I guess the best answer to that question starts with the recognition that people have always been religious. It was just natural. They wouldn't even think of being anything else. It was for them like it is for us to be an American, but like being an American you can be either a good one or a bad one. Every civilization in the history of the world has had a religion. It was just taken for granted that there was the ordinary world that people lived in on earth and then there was a mostly invisible world in which spiritual beings lived, the gods of the Greeks, Egyptians, and the Hindus, or the One God (plus angels) of the Jews. People have always believed that the spiritual world was as real, and maybe even more real than the physical, material world we live in.
It’s only been recently, the last couple of hundred years, that it became possible to think differently and still be respected. A lot of pretty smart people began to question the whole premise that assumed that there was a God and a spiritual world. A lot of people argue that we've evolved out of the kind of childish mentality that needs a big Daddy God in the sky. That God and the spiritual world is just a fantasy that people made up to make them feel good. And is religion really a good thing if people are willing to kill one another if they have a different one? And others suggested that instead of thinking of God as some great being out there somewhere, why not think of him as an image of what human beings could become. And those are interesting questions, but it gets beyond the scope of what I want to talk about here. The point I want to make today is that in the history of the world 99.9% of the people who have ever lived have been religious in one way or another. And that the percentage might be lower now and in the future, but not all that much lower. It's not a matter of making something up; it's a matter of recognizing what makes sense not on a head level, but on a soul level.
Why is religion primarily a soul thing and not a head thing? Let's look at the meaning of the word. The word religion comes from the Latin word “religere.” The root of the word ‘ligere’ means ‘to bind’, like tying something together with a rope. And the prefix ‘re’ means ‘to do again’. So religion comes from a Latin word that means to bind together again. I’ve always taken that to mean that a religion is the way human beings try to hold together two things that had been separated, the spiritual world and our world. The two worlds are separated because of the Fall [See my "Sinning Originally" posts.] and if it wasn’t for religion tying the two worlds together, our world would go one way and the spiritual world would go another way, and that would create some bigtime problems.

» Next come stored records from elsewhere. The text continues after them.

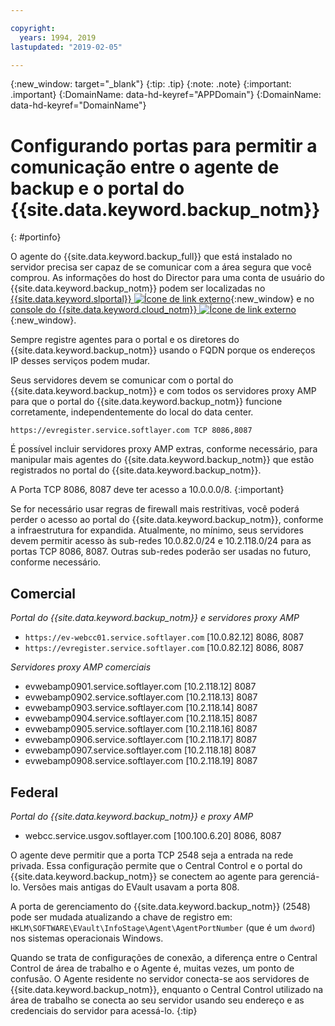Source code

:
 ```yaml
---

copyright:
  years: 1994, 2019
lastupdated: "2019-02-05"

---
```

{:new_window: target="_blank"}
{:tip: .tip}
{:note: .note}
{:important: .important}
{:DomainName: data-hd-keyref="APPDomain"}
{:DomainName: data-hd-keyref="DomainName"}

# Configurando portas para permitir a comunicação entre o agente de backup e o portal do {{site.data.keyword.backup_notm}}
{: #portinfo}

O agente do {{site.data.keyword.backup_full}} que está instalado no servidor precisa ser capaz de se
comunicar com a área segura que você comprou. As informações do host do Director para uma conta de usuário do {{site.data.keyword.backup_notm}} podem ser localizadas no [{{site.data.keyword.slportal}} ![Ícone de link externo](../../icons/launch-glyph.svg "Ícone de link externo")](https://control.softlayer.com/){:new_window} e no [console do {{site.data.keyword.cloud_notm}} ![Ícone de link externo](../../icons/launch-glyph.svg "Ícone de link externo")](https://{DomainName}/){:new_window}.

Sempre registre agentes para o portal e os diretores do {{site.data.keyword.backup_notm}} usando o FQDN porque os endereços IP desses serviços podem mudar.

Seus servidores devem se comunicar com o portal do {{site.data.keyword.backup_notm}} e com todos os servidores proxy AMP para que o portal do {{site.data.keyword.backup_notm}} funcione corretamente, independentemente do local do data center.

```
https://evregister.service.softlayer.com TCP 8086,8087
```

É possível incluir servidores proxy AMP extras, conforme necessário, para manipular mais agentes do {{site.data.keyword.backup_notm}} que estão registrados no portal do {{site.data.keyword.backup_notm}}.

A Porta TCP 8086, 8087 deve ter acesso a 10.0.0.0/8.
{:important}

Se for necessário usar regras de firewall mais restritivas, você poderá perder o acesso ao portal do {{site.data.keyword.backup_notm}}, conforme a infraestrutura for expandida. Atualmente, no mínimo, seus servidores devem permitir acesso às sub-redes 10.0.82.0/24 e 10.2.118.0/24 para as portas TCP 8086, 8087. Outras sub-redes poderão ser usadas no futuro, conforme necessário.

## Comercial

*Portal do {{site.data.keyword.backup_notm}} e servidores proxy AMP*

- `https://ev-webcc01.service.softlayer.com` [10.0.82.12] 8086, 8087
- `https://evregister.service.softlayer.com` [10.0.82.12] 8086, 8087

*Servidores proxy AMP comerciais*

- evwebamp0901.service.softlayer.com [10.2.118.12] 8087
- evwebamp0902.service.softlayer.com [10.2.118.13] 8087
- evwebamp0903.service.softlayer.com [10.2.118.14] 8087
- evwebamp0904.service.softlayer.com [10.2.118.15] 8087
- evwebamp0905.service.softlayer.com [10.2.118.16] 8087
- evwebamp0906.service.softlayer.com [10.2.118.17] 8087
- evwebamp0907.service.softlayer.com [10.2.118.18] 8087
- evwebamp0908.service.softlayer.com [10.2.118.19] 8087

## Federal

*Portal do {{site.data.keyword.backup_notm}} e proxy AMP*

- webcc.service.usgov.softlayer.com [100.100.6.20] 8086, 8087

O agente deve permitir que a porta TCP 2548 seja a entrada na rede privada. Essa configuração permite que o Central Control e o portal do {{site.data.keyword.backup_notm}} se conectem ao agente para gerenciá-lo. Versões mais antigas do EVault usavam a porta 808.

A porta de gerenciamento do {{site.data.keyword.backup_notm}} (2548) pode ser mudada atualizando a
chave de registro em: `HKLM\SOFTWARE\EVault\InfoStage\Agent\AgentPortNumber` (que é um `dword`) nos sistemas operacionais Windows.

Quando se trata de configurações de conexão, a diferença entre o Central Control de área de trabalho e o Agente é, muitas vezes, um ponto de confusão. O Agente residente no servidor conecta-se aos servidores de {{site.data.keyword.backup_notm}}, enquanto o Central Control utilizado na área de trabalho se conecta ao seu servidor usando seu endereço e as credenciais do servidor para acessá-lo.
{:tip}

Anyway, that’s what prayers and liturgical services like the mass are designed to do—to find a way of keeping the spiritual world linked to our world on the earth, and to help us understand better how the spiritual world is relevant to our lives and to how we live on the earth. Isn’t that the point of the Our Father, the prayer that Jesus taught his disciples when he said, “Our Father, who art in heaven, holy be your name, your kingdom come, your will be done on earth as it is in heaven.”
The part that’s relevant to what I’m talking about today is where the prayer says “Your will be done on earth as it is in heaven.” That’s the part when we acknowledge that a lot of what we’re trying to do on the earth is to live according to the way that God in heaven would want us to live, and that’s what religion is for, to help us to understand better what God’s idea is about how we should live.
There are lots of intelligent, good people who cannot bring themselves to believe in the existence of a good God. Belief is a mysterious thing. I agree with those who think of it as a gift, but I believe that it's a gift that is offered to people in dozens of different ways. And one has to make a choice about whether to accept it or not. There are lots of reasons that people are religious these days. For some it is a given, like being born an American, but the only ones I take seriously are the ones who are religious by choice, who have been offered and accepted this seed gift then try to grow it into something vibrant and strong.
What that means for you remains to be seen, and I'm sure it's something we'll have lots of conversations about as you get older.
I would add to this that there's a lot of faithless religion out there, and in my view, it's better then not to be religious at all, because it gives religion a bad name.